À l'aube du 6 décembre 1491, dans le château de Langeais, près de Tours, Charles VIII l'Affable épouse la duchesse Anne de Bretagne. Elle a 14 ans et le roi de France 21.
C'est le début de la fin pour la Bretagne indépendante...
Marie Desclaux.
Tumultueuses fiançailles
Le 19 août 1488, par le traité du Verger,
le duc François II a dû promettre au roi de France que sa fille et
héritière Anne ne se marierait pas sans son consentement. Et voilà qu'il
meurt trois semaines après la signature du traité, le 4 septembre 1488,
à 53 ans.
Née à Nantes le 25 janvier 1477, la petite duchesse a onze ans seulement quand elle succède à son père à la tête du duché.
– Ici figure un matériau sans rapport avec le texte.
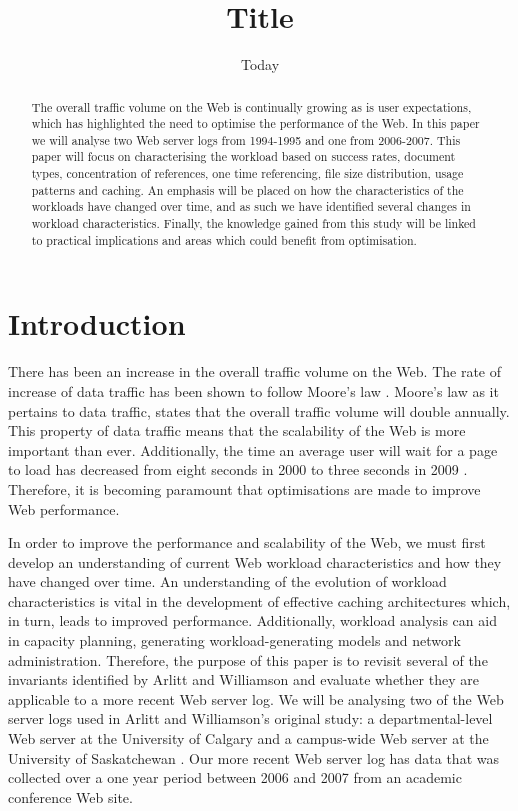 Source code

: \documentclass[10pt,conference]{IEEEtran}
\title{Title}
\author{\IEEEauthorblockN{Chelsea Farley, Ryan Lewis, David Armstrong, Rina Gao and Ryunosuke Madenokoji}
\IEEEauthorblockA{The University of Auckland}}
\date{Today}
\begin{document}
\maketitle

\begin{abstract}
The overall traffic volume on the Web is continually growing as is user expectations, which has highlighted the need to optimise the performance of the Web. In this paper we will analyse two Web server logs from 1994-1995 and one from 2006-2007. This paper will focus on characterising the workload based on success rates, document types, concentration of references, one time referencing, file size distribution, usage patterns and caching. An emphasis will be placed on how the characteristics of the workloads have changed over time, and as such we have identified several changes in workload characteristics. Finally, the knowledge gained from this study will be linked to practical implications and areas which could benefit from optimisation.
\end{abstract}

\section{Introduction}
There has been an increase in the overall traffic volume on the Web. The rate of increase of data traffic has been shown to follow Moore's law \cite{williams05}. Moore's law as it pertains to data traffic, states that the overall traffic volume will double annually. This property of data traffic means that the scalability of the Web is more important than ever. Additionally, the time an average user will wait for a page to load has decreased from eight seconds in 2000 to three seconds in 2009 \cite{Butkiewicz}. Therefore, it is becoming paramount that optimisations are made to improve Web performance.

In order to improve the performance and scalability of the Web, we must first develop an understanding of current Web workload characteristics and how they have changed over time. An understanding of the evolution of workload characteristics is vital in the development of effective caching architectures which, in turn, leads to improved performance. Additionally, workload analysis can aid in capacity planning, generating workload-generating models and network administration. Therefore, the purpose of this paper is to revisit several of the invariants identified by Arlitt and Williamson \cite{keynote} and evaluate whether they are applicable to a more recent Web server log. We will be analysing two of the Web server logs used in Arlitt and Williamson's original study: a departmental-level Web server at the University of Calgary and a campus-wide Web server at the University of Saskatchewan \cite{keynote}. Our more recent Web server log has data that was collected over a one year period between 2006 and 2007 from an academic conference Web site.
\end{document}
Bien qu'affectée d'un boîtement de la jambe droite, elle devient
l'objet des convoitises des princes les plus puissants d'Europe car de
son futur mariage dépend le sort de la Bretagne.
Les seigneurs bretons, soucieux de leur indépendance, craignent plus
que tout le roi de France, trop proche. En 1490, ils prient Anne
d'épouser par procuration le futur empereur d'Allemagne Maximilien 1er de Habsbourg (31 ans).
Faute de pouvoir se rendre à Rennes, Maximilien délègue l'un de ses
compagnons, le maréchal Wolfang von Polheim. Selon la coutume, celui-ci
glisse sa jambe nue dans le lit de la fillette pour valider l'union par
procuration.
Le roi de France Charles VIII n'ayant pas été consulté, il s'agit
d'une violation caractérisée du traité du Verger, d'autant plus
inacceptable pour la France qu'elle menace celle-ci d'un encerclement
par les domaines des Habsbourg.
Ruptures de contrat
Le roi Charles VIII, piqué au vif, marche sur le duché à la tête de
ses troupes. Après la prise de Nantes et le siège de Rennes, Anne
comprend qu'elle ne peut pas compter sur le soutien de son lointain
mari, d'autant que celui-ci est occupé à combattre les Turcs.
La jeune duchesse se résigne donc à épouser Charles VIII. Le roi de
France, qui avait été fiancé 7 ans plus tôt à une fillette de 3 ans, n'a
pas de scrupule à renvoyer sa promise, Marguerite d'Autriche, chez son père qui n'est autre que Maximilien !
Mariage en catimini
Comme le roi ne veut pas heurter inutilement la susceptibilité du
fiancé éconduit ni risquer un enlèvement d'Anne, c'est en catimini que
les futurs époux se retrouvent à Langeais, non loin de la frontière
entre le royaume et le duché.
Le château appartient à la famille de Dunois, un ancien compagnon de
Jeanne d'Arc. Dans la nuit, les compagnons du roi vont quérir un notaire
dans la ville voisine et les deux conjoints se font une mutuelle
donation sur le duché, en présence d'une assistance triée sur le volet,
incluant le diplomate Jean d'Amboise et bien sûr Anne de Beaujeu, soeur
aînée du roi et régente du royaume.
Il reste encore une petite formalité : l'annulation du mariage d'Anne
et Maximilien ! Le pape se résigne à la signer (et à l'antidater) trois
mois après la cérémonie de Langeais.
Ainsi la Bretagne rentre-t-elle dans le giron capétien. Elle
deviendra formellement française à la génération suivante, en 1532,
quand les états généraux de Vannes approuveront le rattachement du duché
au royaume de France tout en préservant leurs privilèges ainsi que
l'autonomie judiciaire et fiscale du duché.